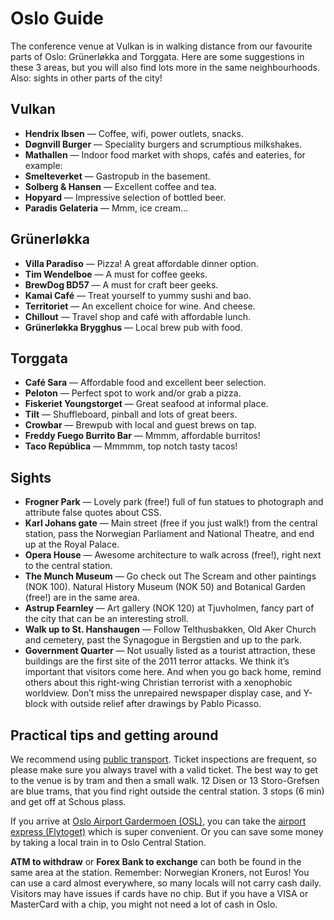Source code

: 
# Oslo Guide

The conference venue at Vulkan is in walking distance from our favourite parts of Oslo: Grünerløkka and Torggata. Here are some suggestions in these 3 areas, but you will also find lots more in the same neighbourhoods. Also: sights in other parts of the city!

## Vulkan
* **Hendrix Ibsen** — Coffee, wifi, power outlets, snacks.
* **Døgnvill Burger** — Speciality burgers and scrumptious milkshakes.
* **Mathallen** — Indoor food market with shops, cafés and eateries, for example:
* **Smelteverket** — Gastropub in the basement.
* **Solberg & Hansen** — Excellent coffee and tea.
* **Hopyard** — Impressive selection of bottled beer.
* **Paradis Gelateria** — Mmm, ice cream…

## Grünerløkka
* **Villa Paradiso** — Pizza! A great affordable dinner option.
* **Tim Wendelboe** — A must for coffee geeks.
* **BrewDog BD57** — A must for craft beer geeks.
* **Kamai Café** — Treat yourself to yummy sushi and bao.
* **Territoriet** — An excellent choice for wine. And cheese.
* **Chillout** — Travel shop and café with affordable lunch.
* **Grünerløkka Brygghus** — Local brew pub with food.

## Torggata
* **Café Sara** — Affordable food and excellent beer selection.
* **Peloton** — Perfect spot to work and/or grab a pizza.
* **Fiskeriet Youngstorget** — Great seafood at informal place.
* **Tilt** — Shuffleboard, pinball and lots of great beers.
* **Crowbar** — Brewpub with local and guest brews on tap.
* **Freddy Fuego Burrito Bar** — Mmmm, affordable burritos!
* **Taco República** — Mmmmm, top notch tasty tacos!

## Sights
* **Frogner Park** — Lovely park (free!) full of fun statues to photograph and attribute false quotes about CSS.
* **Karl Johans gate** — Main street (free if you just walk!) from the central station, pass the Norwegian Parliament and National Theatre, and end up at the Royal Palace.
* **Opera House** — Awesome architecture to walk across (free!), right next to the central station.
* **The Munch Museum** — Go check out The Scream and other paintings (NOK 100). Natural History Museum (NOK 50) and Botanical Garden (free!) are in the same area.
* **Astrup Fearnley** — Art gallery (NOK 120) at Tjuvholmen, fancy part of the city that can be an interesting stroll.
* **Walk up to St. Hanshaugen** — Follow Telthusbakken, Old Aker Church and 
cemetery, past the Synagogue in Bergstien and up to the park.
* **Government Quarter** — Not usually listed as a tourist attraction, these buildings are the first site of the 2011 terror attacks. We think it’s important that visitors come here. And when you go back home, remind others about this right-wing Christian terrorist with a xenophobic worldview. Don’t miss the unrepaired newspaper display case, and Y-block with outside relief after drawings by Pablo Picasso.

## Practical tips and getting around

We recommend using [public transport](https://ruter.no/en/getting-help/travelling-on-public-transport/). Ticket inspections are frequent, so please make sure you always travel with a valid ticket. The best way to get to the venue is by tram and then a small walk. 12 Disen or 13 Storo-Grefsen are blue trams, that you find right outside the central station. 3 stops (6 min) and get off at Schous plass.

If you arrive at [Oslo Airport Gardermoen (OSL)](https://avinor.no/en/airport/oslo-airport/), you can take the [airport express (Flytoget)](http://flytoget.no/flytoget_eng/) which is super convenient. Or you can save some money by taking a local train in to Oslo Central Station.

**ATM to withdraw** or **Forex Bank to exchange** can both be found in the same area at the station. Remember: Norwegian Kroners, not Euros! You can use a card almost everywhere, so many locals will not carry cash daily. Visitors may have issues if cards have no chip. But if you have a VISA or MasterCard with a chip, you might not need a lot of cash in Oslo.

• • •

▸ **TASK GOAL**
Exclude the pictures and give back the rest of the data above exactly as written.

▸ **EXPECTED OUTPUT**
Source code

: 
# Oslo Guide

The conference venue at Vulkan is in walking distance from our favourite parts of Oslo: Grünerløkka and Torggata. Here are some suggestions in these 3 areas, but you will also find lots more in the same neighbourhoods. Also: sights in other parts of the city!

## Vulkan
* **Hendrix Ibsen** — Coffee, wifi, power outlets, snacks.
* **Døgnvill Burger** — Speciality burgers and scrumptious milkshakes.
* **Mathallen** — Indoor food market with shops, cafés and eateries, for example:
* **Smelteverket** — Gastropub in the basement.
* **Solberg & Hansen** — Excellent coffee and tea.
* **Hopyard** — Impressive selection of bottled beer.
* **Paradis Gelateria** — Mmm, ice cream…

## Grünerløkka
* **Villa Paradiso** — Pizza! A great affordable dinner option.
* **Tim Wendelboe** — A must for coffee geeks.
* **BrewDog BD57** — A must for craft beer geeks.
* **Kamai Café** — Treat yourself to yummy sushi and bao.
* **Territoriet** — An excellent choice for wine. And cheese.
* **Chillout** — Travel shop and café with affordable lunch.
* **Grünerløkka Brygghus** — Local brew pub with food.

## Torggata
* **Café Sara** — Affordable food and excellent beer selection.
* **Peloton** — Perfect spot to work and/or grab a pizza.
* **Fiskeriet Youngstorget** — Great seafood at informal place.
* **Tilt** — Shuffleboard, pinball and lots of great beers.
* **Crowbar** — Brewpub with local and guest brews on tap.
* **Freddy Fuego Burrito Bar** — Mmmm, affordable burritos!
* **Taco República** — Mmmmm, top notch tasty tacos!

## Sights
* **Frogner Park** — Lovely park (free!) full of fun statues to photograph and attribute false quotes about CSS.
* **Karl Johans gate** — Main street (free if you just walk!) from the central station, pass the Norwegian Parliament and National Theatre, and end up at the Royal Palace.
* **Opera House** — Awesome architecture to walk across (free!), right next to the central station.
* **The Munch Museum** — Go check out The Scream and other paintings (NOK 100). Natural History Museum (NOK 50) and Botanical Garden (free!) are in the same area.
* **Astrup Fearnley** — Art gallery (NOK 120) at Tjuvholmen, fancy part of the city that can be an interesting stroll.
* **Walk up to St. Hanshaugen** — Follow Telthusbakken, Old Aker Church and 
cemetery, past the Synagogue in Bergstien and up to the park.
* **Government Quarter** — Not usually listed as a tourist attraction, these buildings are the first site of the 2011 terror attacks. We think it’s important that visitors come here. And when you go back home, remind others about this right-wing Christian terrorist with a xenophobic worldview. Don’t miss the unrepaired newspaper display case, and Y-block with outside relief after drawings by Pablo Picasso.

## Practical tips and getting around

We recommend using [public transport](https://ruter.no/en/getting-help/travelling-on-public-transport/). Ticket inspections are frequent, so please make sure you always travel with a valid ticket. The best way to get to the venue is by tram and then a small walk. 12 Disen or 13 Storo-Grefsen are blue trams, that you find right outside the central station. 3 stops (6 min) and get off at Schous plass.

If you arrive at [Oslo Airport Gardermoen (OSL)](https://avinor.no/en/airport/oslo-airport/), you can take the [airport express (Flytoget)](http://flytoget.no/flytoget_eng/) which is super convenient. Or you can save some money by taking a local train in to Oslo Central Station.

**ATM to withdraw** or **Forex Bank to exchange** can both be found in the same area at the station. Remember: Norwegian Kroners, not Euros! You can use a card almost everywhere, so many locals will not carry cash daily. Visitors may have issues if cards have no chip. But if you have a VISA or MasterCard with a chip, you might not need a lot of cash in Oslo.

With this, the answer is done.